--- EXERCISE ---
Locate the lines of the listing below that hold "boss", then copy each of them.
RECORD EXCERPTS: Begin
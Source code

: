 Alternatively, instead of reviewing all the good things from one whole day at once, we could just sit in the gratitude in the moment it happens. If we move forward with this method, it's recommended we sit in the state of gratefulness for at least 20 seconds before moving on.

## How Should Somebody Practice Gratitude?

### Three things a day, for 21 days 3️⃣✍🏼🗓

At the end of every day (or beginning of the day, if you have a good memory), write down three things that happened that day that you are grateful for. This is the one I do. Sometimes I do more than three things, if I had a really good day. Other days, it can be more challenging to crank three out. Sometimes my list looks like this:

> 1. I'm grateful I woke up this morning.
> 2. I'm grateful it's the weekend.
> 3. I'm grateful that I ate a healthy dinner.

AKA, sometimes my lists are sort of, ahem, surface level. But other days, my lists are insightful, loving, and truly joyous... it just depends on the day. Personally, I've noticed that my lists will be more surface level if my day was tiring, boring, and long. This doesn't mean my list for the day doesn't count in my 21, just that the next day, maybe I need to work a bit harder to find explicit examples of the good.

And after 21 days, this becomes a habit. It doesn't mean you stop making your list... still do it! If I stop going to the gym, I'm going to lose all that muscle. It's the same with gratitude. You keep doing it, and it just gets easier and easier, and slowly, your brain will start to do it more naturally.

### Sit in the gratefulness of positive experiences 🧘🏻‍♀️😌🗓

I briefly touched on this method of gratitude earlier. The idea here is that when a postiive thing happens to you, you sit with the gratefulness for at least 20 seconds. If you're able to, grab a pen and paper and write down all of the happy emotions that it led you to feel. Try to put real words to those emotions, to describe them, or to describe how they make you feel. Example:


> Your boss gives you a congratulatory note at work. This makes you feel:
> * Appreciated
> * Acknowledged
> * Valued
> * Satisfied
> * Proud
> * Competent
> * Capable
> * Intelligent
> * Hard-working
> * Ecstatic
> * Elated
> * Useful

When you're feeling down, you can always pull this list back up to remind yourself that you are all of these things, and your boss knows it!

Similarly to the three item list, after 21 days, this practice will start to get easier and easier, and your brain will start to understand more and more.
RECORD EXCERPTS: End
--- OUTPUT FOR THIS EXERCISE ---
> Your boss gives you a congratulatory note at work. This makes you feel:
When you're feeling down, you can always pull this list back up to remind yourself that you are all of these things, and your boss knows it!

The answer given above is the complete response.